The area of the touch zone which needs to be touched by a user is far larger than in most stylus based touch screen systems. It is designed to be large enough to be reliably selected by a single finger without special accuracy; i.e. to mimic the real-life conditions for a driver when controlling a vehicle; he or she will have little time to look at a highly detailed screen with small control icons, and still less time to accurately press one of those small control icons. Hence, using a very large touch screen area associated with a given soft key (or hidden soft key, as in the centre of the screen 13) is a deliberate design feature of this implementation. Unlike other stylus based applications, this design feature is consistently deployed throughout Navigator to select core functions that are likely to be needed by a driver whilst actually driving. Hence, whenever the user is given the choice of selecting on-screen icons (e.g. control icons, or keys of a virtual keyboard to enter a destination address, for example), then the design of those icons/keys is kept simple and the associated touch screen zones is expanded to such a size that each icon/key can unambiguously be finger selected.
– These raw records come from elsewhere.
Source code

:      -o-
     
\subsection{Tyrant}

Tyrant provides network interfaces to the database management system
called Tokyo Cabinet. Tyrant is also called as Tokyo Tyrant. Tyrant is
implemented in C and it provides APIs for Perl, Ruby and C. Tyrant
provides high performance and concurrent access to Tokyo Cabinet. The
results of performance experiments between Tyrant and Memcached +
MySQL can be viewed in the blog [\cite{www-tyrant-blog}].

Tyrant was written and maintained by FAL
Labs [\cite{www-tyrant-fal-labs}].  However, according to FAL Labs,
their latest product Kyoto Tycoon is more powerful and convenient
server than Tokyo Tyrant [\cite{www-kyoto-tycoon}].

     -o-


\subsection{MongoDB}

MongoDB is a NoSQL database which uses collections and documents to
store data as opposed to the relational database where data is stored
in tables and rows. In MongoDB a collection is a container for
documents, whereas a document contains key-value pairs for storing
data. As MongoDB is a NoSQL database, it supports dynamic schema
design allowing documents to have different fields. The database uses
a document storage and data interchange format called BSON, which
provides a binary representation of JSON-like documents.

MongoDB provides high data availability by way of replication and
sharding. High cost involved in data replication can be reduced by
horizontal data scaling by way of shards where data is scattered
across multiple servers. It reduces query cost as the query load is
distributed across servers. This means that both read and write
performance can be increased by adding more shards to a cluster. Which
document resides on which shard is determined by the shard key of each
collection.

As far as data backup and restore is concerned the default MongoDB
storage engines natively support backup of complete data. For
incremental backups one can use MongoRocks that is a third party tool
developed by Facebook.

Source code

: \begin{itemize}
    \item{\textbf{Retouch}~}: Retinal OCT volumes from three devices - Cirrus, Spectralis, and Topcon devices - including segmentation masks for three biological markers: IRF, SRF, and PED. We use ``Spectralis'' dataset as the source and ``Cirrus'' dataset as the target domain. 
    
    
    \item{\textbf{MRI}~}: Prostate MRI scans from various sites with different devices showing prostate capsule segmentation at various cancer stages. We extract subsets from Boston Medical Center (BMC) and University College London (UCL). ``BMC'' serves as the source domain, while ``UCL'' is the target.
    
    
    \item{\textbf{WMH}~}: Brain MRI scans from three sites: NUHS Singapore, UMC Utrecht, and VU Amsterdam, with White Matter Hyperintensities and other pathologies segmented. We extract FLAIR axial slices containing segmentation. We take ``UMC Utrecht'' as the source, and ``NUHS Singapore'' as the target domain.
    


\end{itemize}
In practice, the associated touch screen zone will be of the order of at least 0.7 cm2 and will typically be a square zone. In normal navigation mode, the device displays a map. Touching the map (i.e. the touch sensitive display) once (or twice in a different implementation) near to the screen centre (or any part of the screen in another implementation) will then call up a navigation menu (see
The actual physical structure of the device is fundamentally different from a conventional embedded device in terms of the memory architecture (see System Architecture section below). At a high level it is similar though: memory stores the route calculation algorithms, map database and user interface software; a microprocessor interprets and processes user input (e.g. using a device touch screen to input the start and destination addresses and all other control inputs) and deploys the route calculation algorithms to calculate the optimal route. ‘Optimal’ may refer to criteria such as shortest time or shortest distance, or some other user-related factors.
More specifically, the user inputs his start position and required destination in the normal manner into the Navigator software running on the PDA using a virtual keyboard. The user then selects the manner in which a travel route is calculated: various modes are offered, such as a ‘fast’ mode that calculates the route very rapidly, but the route might not be the shortest; a ‘full’ mode that looks at all possible routes and locates the shortest, but takes longer to calculate etc. Other options are possible, with a user defining a route that is scenic—e.g. passes the most POI (points of interest) marked as views of outstanding beauty, or passes the most POIs of possible interest to children or uses the fewest junctions etc.
Roads themselves are described in the map database that is part of Navigator (or is otherwise accessed by it) running on the PDA as lines—i.e. vectors (e.g. start point, end point, direction for a road, with an entire road being made up of many hundreds of such sections, each uniquely defined by start point/end point direction parameters). A map is then a set of such road vectors, plus points of interest (POIs), plus road names, plus other geographic features like park boundaries, river boundaries etc, all of which are defined in terms of vectors. All map features (e.g. road vectors, POIs etc.) are defined in a co-ordinate system that corresponds or relates to the GPS co-ordinate system, enabling a device's position as determined through a GPS system to be located onto the relevant road shown in a map.
Route calculation uses complex algorithms that are part of the Navigator software. The algorithms are applied to score large numbers of potential different routes. The Navigator software then evaluates them against the user defined criteria (or device defaults), such as a full mode scan, with scenic route, past museums, and no speed camera. The route which best meets the defined criteria is then calculated by a processor in the PDA and then stored in a database in RAM as a sequence of vectors, road names and actions to be done at vector end-points (e.g. corresponding to pre-determined distances along each road of the route, such as after 100 meters, turn left into street x).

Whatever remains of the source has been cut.